Sunday, 20 April 2025, 6:48 am

    Bloomberry secures P40B syndicated loan for refinancing

    Bloomberry Resorts Corp., led by Enrique K. Razon Jr., on Wednesday announced having successfully signed a P40 billion syndicated refinancing package from a group of banks. The facility, which refinances an existing syndicated term loan secured in February 2019, will help fund the continued development of the company’s Solaire Resort North in Quezon City.

    This marks Bloomberry’s second refinancing exercise in just four months, underscoring the company’s ongoing strategy to optimize its financial position. The new loan carries a 10-year term, maturing in February 2035, with a repayment structure that sees heavier payments concentrated in the final three years. Importantly, the interest margin on the new loan is 75 basis points lower than the original package, providing significant cost savings.

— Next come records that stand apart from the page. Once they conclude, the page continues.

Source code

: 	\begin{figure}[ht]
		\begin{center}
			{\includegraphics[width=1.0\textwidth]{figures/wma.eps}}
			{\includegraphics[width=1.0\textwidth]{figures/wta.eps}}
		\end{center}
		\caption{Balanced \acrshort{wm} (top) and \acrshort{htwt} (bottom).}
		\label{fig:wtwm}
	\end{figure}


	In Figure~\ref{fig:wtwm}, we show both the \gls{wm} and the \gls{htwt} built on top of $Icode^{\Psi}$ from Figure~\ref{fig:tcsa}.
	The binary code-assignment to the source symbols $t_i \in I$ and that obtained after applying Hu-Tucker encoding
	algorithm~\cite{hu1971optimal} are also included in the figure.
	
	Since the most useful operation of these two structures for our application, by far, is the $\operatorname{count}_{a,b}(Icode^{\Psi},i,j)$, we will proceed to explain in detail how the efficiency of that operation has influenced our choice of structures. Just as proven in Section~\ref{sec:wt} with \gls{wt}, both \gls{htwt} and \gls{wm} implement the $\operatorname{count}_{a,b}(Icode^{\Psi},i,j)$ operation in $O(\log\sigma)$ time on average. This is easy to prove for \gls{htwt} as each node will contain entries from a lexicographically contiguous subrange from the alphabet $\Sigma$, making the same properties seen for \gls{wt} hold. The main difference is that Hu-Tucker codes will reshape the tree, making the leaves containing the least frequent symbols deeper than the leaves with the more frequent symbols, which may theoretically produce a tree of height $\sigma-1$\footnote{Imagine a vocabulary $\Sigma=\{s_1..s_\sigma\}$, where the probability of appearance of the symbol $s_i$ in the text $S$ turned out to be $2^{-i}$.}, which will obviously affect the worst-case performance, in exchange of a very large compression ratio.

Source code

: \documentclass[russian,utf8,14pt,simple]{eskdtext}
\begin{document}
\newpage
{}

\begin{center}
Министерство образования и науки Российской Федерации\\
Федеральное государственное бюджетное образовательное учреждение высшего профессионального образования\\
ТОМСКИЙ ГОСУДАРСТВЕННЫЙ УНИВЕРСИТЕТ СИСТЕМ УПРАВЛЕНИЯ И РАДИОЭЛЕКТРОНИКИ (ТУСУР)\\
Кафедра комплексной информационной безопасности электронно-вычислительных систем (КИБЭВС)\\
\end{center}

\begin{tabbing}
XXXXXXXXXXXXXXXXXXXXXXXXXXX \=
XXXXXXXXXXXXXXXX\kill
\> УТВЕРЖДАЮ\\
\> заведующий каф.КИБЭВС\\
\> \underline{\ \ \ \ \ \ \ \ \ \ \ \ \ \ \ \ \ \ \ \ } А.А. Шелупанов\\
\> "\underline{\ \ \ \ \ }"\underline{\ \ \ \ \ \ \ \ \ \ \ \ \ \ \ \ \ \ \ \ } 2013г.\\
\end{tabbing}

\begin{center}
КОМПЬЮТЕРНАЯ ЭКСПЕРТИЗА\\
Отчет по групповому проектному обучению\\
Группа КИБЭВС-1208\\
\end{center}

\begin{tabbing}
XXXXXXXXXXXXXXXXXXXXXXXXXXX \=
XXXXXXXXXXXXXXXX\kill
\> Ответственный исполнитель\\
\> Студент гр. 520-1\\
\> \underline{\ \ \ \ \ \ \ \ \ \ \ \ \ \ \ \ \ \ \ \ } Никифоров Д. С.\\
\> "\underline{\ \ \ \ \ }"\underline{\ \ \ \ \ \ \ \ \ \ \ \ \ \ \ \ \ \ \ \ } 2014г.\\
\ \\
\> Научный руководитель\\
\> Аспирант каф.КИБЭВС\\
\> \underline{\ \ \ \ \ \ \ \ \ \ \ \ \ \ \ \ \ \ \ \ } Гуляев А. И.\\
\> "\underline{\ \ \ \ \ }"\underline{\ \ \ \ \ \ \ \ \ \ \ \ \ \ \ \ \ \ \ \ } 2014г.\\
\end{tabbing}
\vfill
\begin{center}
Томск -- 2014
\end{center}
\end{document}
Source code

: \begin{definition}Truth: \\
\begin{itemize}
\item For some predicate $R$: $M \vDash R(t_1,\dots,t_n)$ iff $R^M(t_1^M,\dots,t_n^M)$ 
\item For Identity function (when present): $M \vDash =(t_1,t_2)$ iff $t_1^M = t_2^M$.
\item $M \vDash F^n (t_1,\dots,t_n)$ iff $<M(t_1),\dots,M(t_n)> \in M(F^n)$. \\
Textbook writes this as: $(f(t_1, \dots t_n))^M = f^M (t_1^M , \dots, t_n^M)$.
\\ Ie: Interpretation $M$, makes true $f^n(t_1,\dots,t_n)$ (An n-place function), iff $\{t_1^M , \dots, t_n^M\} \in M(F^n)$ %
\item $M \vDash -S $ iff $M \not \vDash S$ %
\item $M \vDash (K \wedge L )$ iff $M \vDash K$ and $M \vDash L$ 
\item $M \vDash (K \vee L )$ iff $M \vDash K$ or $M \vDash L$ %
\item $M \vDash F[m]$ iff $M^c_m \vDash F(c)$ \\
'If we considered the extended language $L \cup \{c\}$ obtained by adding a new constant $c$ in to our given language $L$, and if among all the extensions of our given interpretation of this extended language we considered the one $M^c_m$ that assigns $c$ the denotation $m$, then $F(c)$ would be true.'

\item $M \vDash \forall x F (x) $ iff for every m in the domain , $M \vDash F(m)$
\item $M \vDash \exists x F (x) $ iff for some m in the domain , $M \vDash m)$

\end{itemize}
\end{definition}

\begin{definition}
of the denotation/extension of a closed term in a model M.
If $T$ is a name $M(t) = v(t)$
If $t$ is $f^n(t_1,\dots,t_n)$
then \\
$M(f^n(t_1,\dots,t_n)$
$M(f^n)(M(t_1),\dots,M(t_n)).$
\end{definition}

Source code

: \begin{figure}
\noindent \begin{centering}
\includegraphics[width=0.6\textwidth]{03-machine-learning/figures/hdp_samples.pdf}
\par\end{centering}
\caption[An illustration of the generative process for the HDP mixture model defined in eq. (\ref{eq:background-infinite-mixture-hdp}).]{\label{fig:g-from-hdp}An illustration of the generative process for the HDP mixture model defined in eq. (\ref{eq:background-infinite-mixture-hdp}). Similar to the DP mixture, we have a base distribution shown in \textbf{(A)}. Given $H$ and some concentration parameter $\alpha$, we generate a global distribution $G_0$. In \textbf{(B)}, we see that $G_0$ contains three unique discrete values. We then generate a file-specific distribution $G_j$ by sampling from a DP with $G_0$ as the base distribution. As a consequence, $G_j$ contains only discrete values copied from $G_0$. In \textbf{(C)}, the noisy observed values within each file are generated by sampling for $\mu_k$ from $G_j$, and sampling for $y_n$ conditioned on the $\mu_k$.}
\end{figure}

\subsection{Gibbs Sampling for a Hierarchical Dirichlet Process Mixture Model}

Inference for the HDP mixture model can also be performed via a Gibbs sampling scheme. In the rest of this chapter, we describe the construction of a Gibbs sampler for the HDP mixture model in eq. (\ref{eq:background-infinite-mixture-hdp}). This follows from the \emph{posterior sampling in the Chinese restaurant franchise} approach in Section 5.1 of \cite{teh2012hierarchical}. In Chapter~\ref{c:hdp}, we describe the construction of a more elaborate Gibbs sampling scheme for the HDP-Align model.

    “The refinancing not only reduces our debt service requirements but also positions us to take advantage of potential interest rate cuts in the coming months,” said Razon, Bloomberry chairman and CEO. He emphasized that these actions demonstrate the company’s proactive financial management and commitment to delivering consistent returns to shareholders.

    The syndicate of lenders includes BDO Unibank Inc., Bank of Commerce, Bank of the Philippine Islands, China Banking Corp., Metropolitan Bank and Trust Co., Philippine National Bank, and Union Bank of the Philippines. BDO Capital and Investment Corp. served as lead arranger and sole bookrunner.

    This refinancing strengthens Bloomberry’s position as it continues to expand and develop its integrated resort operations, securing better cash flow and reinforcing investor confidence in the company’s long-term stability.